What you are asked to do: Among the lines of data below, reproduce only those from the one with "Osnabrück, Germany, 2007." through the one with "[23] N. Wu and", exactly as they stand, both ends included.

Records from a collection
+++

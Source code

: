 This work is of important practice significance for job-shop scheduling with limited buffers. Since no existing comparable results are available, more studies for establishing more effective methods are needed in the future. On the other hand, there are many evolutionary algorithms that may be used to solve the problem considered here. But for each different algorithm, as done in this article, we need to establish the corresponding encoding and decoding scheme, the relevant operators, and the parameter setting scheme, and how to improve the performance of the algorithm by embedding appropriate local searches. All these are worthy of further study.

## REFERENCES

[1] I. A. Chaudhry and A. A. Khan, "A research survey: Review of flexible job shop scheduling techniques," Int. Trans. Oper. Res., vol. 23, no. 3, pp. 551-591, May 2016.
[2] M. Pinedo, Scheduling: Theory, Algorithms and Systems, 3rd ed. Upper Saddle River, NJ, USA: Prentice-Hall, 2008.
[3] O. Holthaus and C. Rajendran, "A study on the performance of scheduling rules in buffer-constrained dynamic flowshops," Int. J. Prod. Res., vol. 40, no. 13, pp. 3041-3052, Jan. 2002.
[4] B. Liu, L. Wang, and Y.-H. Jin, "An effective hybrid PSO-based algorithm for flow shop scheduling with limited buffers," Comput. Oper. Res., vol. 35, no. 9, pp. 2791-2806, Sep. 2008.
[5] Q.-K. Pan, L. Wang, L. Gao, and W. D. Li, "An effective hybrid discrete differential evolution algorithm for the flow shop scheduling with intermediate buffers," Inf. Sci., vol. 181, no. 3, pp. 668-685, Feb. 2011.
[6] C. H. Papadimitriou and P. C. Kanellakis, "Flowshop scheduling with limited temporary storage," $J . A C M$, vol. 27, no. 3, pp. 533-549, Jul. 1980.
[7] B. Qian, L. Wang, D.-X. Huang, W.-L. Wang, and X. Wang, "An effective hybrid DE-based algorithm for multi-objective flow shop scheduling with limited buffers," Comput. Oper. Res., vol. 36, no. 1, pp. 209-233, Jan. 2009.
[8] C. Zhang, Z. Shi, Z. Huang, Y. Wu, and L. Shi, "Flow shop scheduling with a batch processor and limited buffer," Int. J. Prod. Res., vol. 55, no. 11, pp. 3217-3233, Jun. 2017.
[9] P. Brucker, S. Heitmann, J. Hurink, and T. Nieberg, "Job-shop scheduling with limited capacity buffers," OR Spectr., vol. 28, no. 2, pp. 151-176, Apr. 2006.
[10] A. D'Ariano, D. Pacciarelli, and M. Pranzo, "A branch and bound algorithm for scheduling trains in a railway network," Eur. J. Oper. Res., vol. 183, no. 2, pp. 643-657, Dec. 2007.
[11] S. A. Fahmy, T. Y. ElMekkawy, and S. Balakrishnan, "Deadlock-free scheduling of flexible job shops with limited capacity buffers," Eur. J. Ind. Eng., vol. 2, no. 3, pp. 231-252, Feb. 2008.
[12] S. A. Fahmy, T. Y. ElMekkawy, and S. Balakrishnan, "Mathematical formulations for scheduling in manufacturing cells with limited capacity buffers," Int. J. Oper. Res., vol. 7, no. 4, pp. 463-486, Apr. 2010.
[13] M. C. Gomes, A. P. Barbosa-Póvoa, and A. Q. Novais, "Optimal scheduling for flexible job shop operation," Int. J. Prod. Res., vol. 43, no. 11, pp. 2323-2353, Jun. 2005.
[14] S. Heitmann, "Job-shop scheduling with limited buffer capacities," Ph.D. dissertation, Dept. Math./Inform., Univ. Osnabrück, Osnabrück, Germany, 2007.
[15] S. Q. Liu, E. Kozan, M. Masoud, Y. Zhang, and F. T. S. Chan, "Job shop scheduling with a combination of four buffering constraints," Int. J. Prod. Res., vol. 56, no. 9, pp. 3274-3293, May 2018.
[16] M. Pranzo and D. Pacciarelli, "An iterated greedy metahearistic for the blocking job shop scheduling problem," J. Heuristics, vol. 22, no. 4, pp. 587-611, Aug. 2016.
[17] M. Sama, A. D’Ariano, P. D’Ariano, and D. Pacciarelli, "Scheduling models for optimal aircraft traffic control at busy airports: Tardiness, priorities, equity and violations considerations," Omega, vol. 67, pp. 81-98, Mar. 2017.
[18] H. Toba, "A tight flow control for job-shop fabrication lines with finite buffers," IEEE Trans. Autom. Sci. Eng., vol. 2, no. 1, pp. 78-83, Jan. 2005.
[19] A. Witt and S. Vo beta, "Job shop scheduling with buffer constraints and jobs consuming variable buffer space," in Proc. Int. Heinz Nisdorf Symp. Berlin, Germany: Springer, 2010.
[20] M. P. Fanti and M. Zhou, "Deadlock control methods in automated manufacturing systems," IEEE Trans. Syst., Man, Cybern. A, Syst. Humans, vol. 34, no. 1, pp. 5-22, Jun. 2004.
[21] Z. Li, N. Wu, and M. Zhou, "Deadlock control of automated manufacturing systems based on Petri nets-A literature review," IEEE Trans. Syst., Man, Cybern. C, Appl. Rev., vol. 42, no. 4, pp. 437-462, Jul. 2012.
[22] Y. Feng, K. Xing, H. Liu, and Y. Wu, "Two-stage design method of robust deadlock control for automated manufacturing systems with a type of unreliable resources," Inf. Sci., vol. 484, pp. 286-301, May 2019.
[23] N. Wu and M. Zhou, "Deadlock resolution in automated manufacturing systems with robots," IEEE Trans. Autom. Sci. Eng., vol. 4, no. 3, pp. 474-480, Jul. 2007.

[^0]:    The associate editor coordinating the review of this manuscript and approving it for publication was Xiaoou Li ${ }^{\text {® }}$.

+++

Written response:
[14] S. Heitmann, "Job-shop scheduling with limited buffer capacities," Ph.D. dissertation, Dept. Math./Inform., Univ. Osnabrück, Osnabrück, Germany, 2007.
[15] S. Q. Liu, E. Kozan, M. Masoud, Y. Zhang, and F. T. S. Chan, "Job shop scheduling with a combination of four buffering constraints," Int. J. Prod. Res., vol. 56, no. 9, pp. 3274-3293, May 2018.
[16] M. Pranzo and D. Pacciarelli, "An iterated greedy metahearistic for the blocking job shop scheduling problem," J. Heuristics, vol. 22, no. 4, pp. 587-611, Aug. 2016.
[17] M. Sama, A. D’Ariano, P. D’Ariano, and D. Pacciarelli, "Scheduling models for optimal aircraft traffic control at busy airports: Tardiness, priorities, equity and violations considerations," Omega, vol. 67, pp. 81-98, Mar. 2017.
[18] H. Toba, "A tight flow control for job-shop fabrication lines with finite buffers," IEEE Trans. Autom. Sci. Eng., vol. 2, no. 1, pp. 78-83, Jan. 2005.
[19] A. Witt and S. Vo beta, "Job shop scheduling with buffer constraints and jobs consuming variable buffer space," in Proc. Int. Heinz Nisdorf Symp. Berlin, Germany: Springer, 2010.
[20] M. P. Fanti and M. Zhou, "Deadlock control methods in automated manufacturing systems," IEEE Trans. Syst., Man, Cybern. A, Syst. Humans, vol. 34, no. 1, pp. 5-22, Jun. 2004.
[21] Z. Li, N. Wu, and M. Zhou, "Deadlock control of automated manufacturing systems based on Petri nets-A literature review," IEEE Trans. Syst., Man, Cybern. C, Appl. Rev., vol. 42, no. 4, pp. 437-462, Jul. 2012.
[22] Y. Feng, K. Xing, H. Liu, and Y. Wu, "Two-stage design method of robust deadlock control for automated manufacturing systems with a type of unreliable resources," Inf. Sci., vol. 484, pp. 286-301, May 2019.
[23] N. Wu and M. Zhou, "Deadlock resolution in automated manufacturing systems with robots," IEEE Trans. Autom. Sci. Eng., vol. 4, no. 3, pp. 474-480, Jul. 2007.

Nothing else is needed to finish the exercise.